What’s really at stake in what is obviously now a hardy perennial has little to do with PhD theses, and everything to do with whether there’s a place in Australian publishing for historical writing - or perhaps any non-fiction writing – that does more than tell an easily digestible tale. I have nothing against storytelling – it’s a rather important skill for an historian, to say the least – but it’s alarming that anything that seeks to move beyond anecdotage to argument and analysis is now considered fair game for reviewers. This can only lead to the impoverishment of public culture in Australia. Of course, when academic writers dare to raise such objections they are accused of elitism, of excusing their own incapacity to write engagingly, or of promoting the fallacy that serious writing can’t also be enjoyed by a ‘general reader’. In short, they can’t win. It’s ea.sy to sympathise with Wright in her frustration, especially as it’s clear her book has, to some extent, crossed the magic barrier between a specialist and non-specialist audience.

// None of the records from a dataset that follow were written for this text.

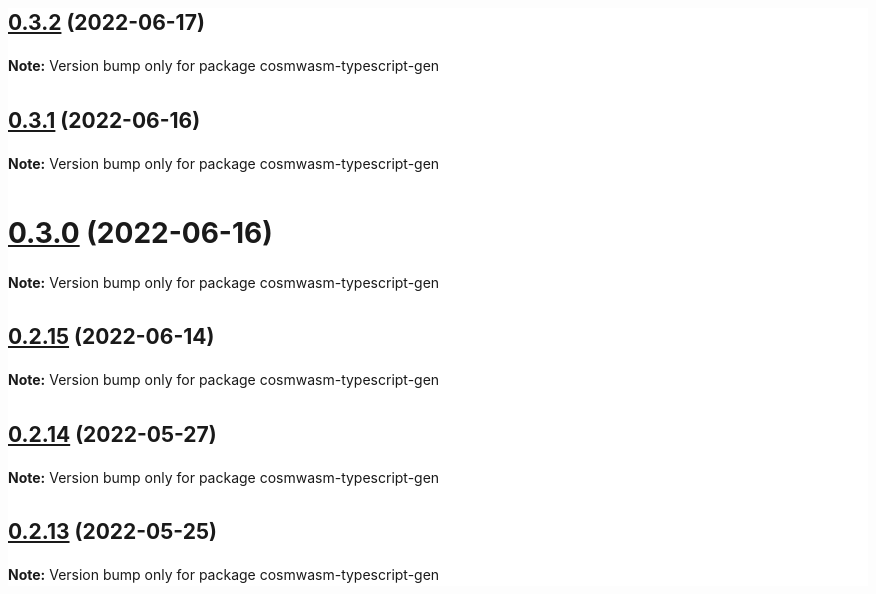 ## [0.3.2](https://github.com/cosmwasm/ts-codegen/compare/cosmwasm-typescript-gen@0.3.1...cosmwasm-typescript-gen@0.3.2) (2022-06-17)

**Note:** Version bump only for package cosmwasm-typescript-gen





## [0.3.1](https://github.com/cosmwasm/ts-codegen/compare/cosmwasm-typescript-gen@0.3.0...cosmwasm-typescript-gen@0.3.1) (2022-06-16)

**Note:** Version bump only for package cosmwasm-typescript-gen





# [0.3.0](https://github.com/cosmwasm/ts-codegen/compare/cosmwasm-typescript-gen@0.2.15...cosmwasm-typescript-gen@0.3.0) (2022-06-16)

**Note:** Version bump only for package cosmwasm-typescript-gen





## [0.2.15](https://github.com/cosmwasm/ts-codegen/compare/cosmwasm-typescript-gen@0.2.14...cosmwasm-typescript-gen@0.2.15) (2022-06-14)

**Note:** Version bump only for package cosmwasm-typescript-gen





## [0.2.14](https://github.com/cosmwasm/ts-codegen/compare/cosmwasm-typescript-gen@0.2.13...cosmwasm-typescript-gen@0.2.14) (2022-05-27)

**Note:** Version bump only for package cosmwasm-typescript-gen





## [0.2.13](https://github.com/cosmwasm/ts-codegen/compare/cosmwasm-typescript-gen@0.2.12...cosmwasm-typescript-gen@0.2.13) (2022-05-25)

**Note:** Version bump only for package cosmwasm-typescript-gen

Frank Bongiorno, Invergowrie, NSW
Australian–Malaysian connections
Dear Editor,
Readers of ABR, including librarians, may be interested in an unusual post-colonial novel, posthumously published, involving Australian–Malaysian connections: Lee Kok Liang’s London Does Not Belong to Me, edited by Syd Harrex (Flinders University) and Bernard Wilson (La Trobe), with an introduction by the writer–publisher K.S. Maniam (Maya Press, 2003). The novel, drawing on the author’s experience, is set in the London of the 1950s and centres around a Straits Chinese narrator from Malaya (as it was then), alienated on the fringes of society, along with his drifting friends, mainly expatriate Australians. It is thus a novel of the imperial metropolis and of ‘colonials’ abroad, observed from an unusual angle, and notable for its muted, penetrating study of social interaction and setting. In post-colonial terms, it offers an interesting contrast to the experience of Christopher Koch and other Australian writers living in the London of the time.
Lee Kok Liang (1927–92), a pioneer of Malaysian writing in English, and author of Mutes in the Sun and of Flowers in the Sky, studied at Melbourne University, where he began publishing short stories, and went on to study for the Bar in London. In 1954 he returned to Malaysia to practise law, then worked both as a barrister and politician, based in Penang.